The government’s refusal to consider a bid by one of the largest telecommunications companies in the world is too easily categorised as the result of US influence – particularly as the US has dealt with Huawei in a similar manner in the past while the UK government, in contrast, has allowed it to supply services to its telecommunications network. It’s a decision that’s too easily labelled discriminatory and has allowed some commentators to stir up old wounds – a fear of eastern nations that in the past has manifested in terms such as “reds under the bed” or the “yellow peril” – both replete with racial overtones. China, naturally, is offended by the implication that a private company may be influenced by political powers and the Chinese Embassy in Canberra responded by calling for a “fair and non-discriminatory environment for Chinese companies”.

However, while the decision may be open to allegations of bias, it is also founded on the reality that China, like it or not, has a terrible reputation for intellectual property infringement and instances of industrial espionage by Chinese companies are well documented. While this century will be an Asian one and there is a need to engage more deeply with China, for any business doing work there, the government’s concerns about security issues should remind them of the risks involved.

China is bounding up the commercial value chain. It is no longer just a buyer of raw materials and a supplier of cheap labour. It now wants to be an innovation hub and undoubtedly is prepared to bend the rules to leapfrog ahead. To a certain extent it has ever been thus. When the US sought to challenge the UK as the dominant manufacturer in the 19th century, it regularly sent agents to work in British factories and report back on innovation. At the same time, the UK ran propaganda that US goods were somehow inferior and should be bought with caution. What’s different now is the sheer scale of China’s ambition.

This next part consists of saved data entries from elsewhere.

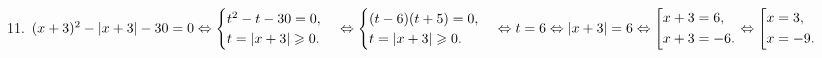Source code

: 11. $(x+3)^2-|x+3|-30=0\Leftrightarrow \begin{cases}
t^2-t-30=0,\\
t=|x+3|\geqslant0.\end{cases}\Leftrightarrow \begin{cases}
(t-6)(t+5)=0,\\
t=|x+3|\geqslant0.\end{cases}\Leftrightarrow t=6 \Leftrightarrow |x+3|=6 \Leftrightarrow \left[
\begin{gathered}
x+3=6, \hfill
\\
x+3=-6. \hfill
\\
\end{gathered}
\right.\Leftrightarrow\left[
\begin{gathered}
x=3, \hfill
\\
x=-9. \hfill
\\
\end{gathered}
\right.$\\
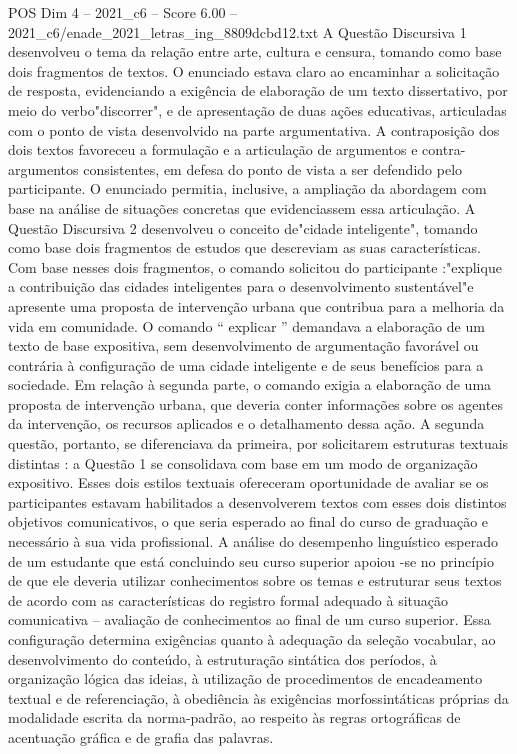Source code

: \begin{textsample}{POS Dim 4 – 2021\_c6 – Score 6.00 – 2021\_c6/enade\_2021\_letras\_ing\_8809dcbd12.txt}
A Questão Discursiva 1 desenvolveu o tema da relação entre arte, cultura e censura, tomando como base dois fragmentos de textos.
O enunciado estava claro ao encaminhar a solicitação de resposta, evidenciando a exigência de elaboração de um texto dissertativo, por meio do verbo"discorrer", e de apresentação de duas ações educativas, articuladas com o ponto de vista desenvolvido na parte argumentativa.
A contraposição dos dois textos favoreceu a formulação e a articulação de argumentos e contra-argumentos consistentes, em defesa do ponto de vista a ser defendido pelo participante.
O enunciado permitia, inclusive, a ampliação da abordagem com base na análise de situações concretas que evidenciassem essa articulação.
A Questão Discursiva 2 desenvolveu o conceito de"cidade inteligente", tomando como base dois fragmentos de estudos que descreviam as suas características.
Com base nesses dois fragmentos, o comando solicitou do participante :"explique a contribuição das cidades inteligentes para o desenvolvimento sustentável"e apresente uma proposta de intervenção urbana que contribua para a melhoria da vida em comunidade.
O comando “ explicar ” demandava a elaboração de um texto de base expositiva, sem desenvolvimento de argumentação favorável ou contrária à configuração de uma cidade inteligente e de seus benefícios para a sociedade.
Em relação à segunda parte, o comando exigia a elaboração de uma proposta de intervenção urbana, que deveria conter informações sobre os agentes da intervenção, os recursos aplicados e o detalhamento dessa ação.
A segunda questão, portanto, se diferenciava da primeira, por solicitarem estruturas textuais distintas : a Questão 1 se consolidava com base em um modo de organização expositivo.
Esses dois estilos textuais ofereceram oportunidade de avaliar se os participantes estavam habilitados a desenvolverem textos com esses dois distintos objetivos comunicativos, o que seria esperado ao final do curso de graduação e necessário à sua vida profissional.
A análise do desempenho linguístico esperado de um estudante que está concluindo seu curso superior apoiou -se no princípio de que ele deveria utilizar conhecimentos sobre os temas e estruturar seus textos de acordo com as características do registro formal adequado à situação comunicativa – avaliação de conhecimentos ao final de um curso superior.
Essa configuração determina exigências quanto à adequação da seleção vocabular, ao desenvolvimento do conteúdo, à estruturação sintática dos períodos, à organização lógica das ideias, à utilização de procedimentos de encadeamento textual e de referenciação, à obediência às exigências morfossintáticas próprias da modalidade escrita da norma-padrão, ao respeito às regras ortográficas de acentuação gráfica e de grafia das palavras.

\end{textsample}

There are two ways for businesses to protect themselves when working in China. A defensive approach involves structuring companies in such as way that important innovation and attendant intellectual property is ringfenced so that the part of the entity operating in China does not have a porous relationship with the company’s research and development facility for example. BRW regularly publishes examples of this approach. The other approach is offensive. There is currently a worldwide intellectual property war raging as the number of patents registered rises each year and companies such as Apple seek to use their patents as strategic and commercial weapons. However, there are a small number of companies, such as the Dutch architect HVDN Architecten, that don’t file patents. Its argument is that the best defence against theft and competitors is to constantly innovate and stay ahead of the curve.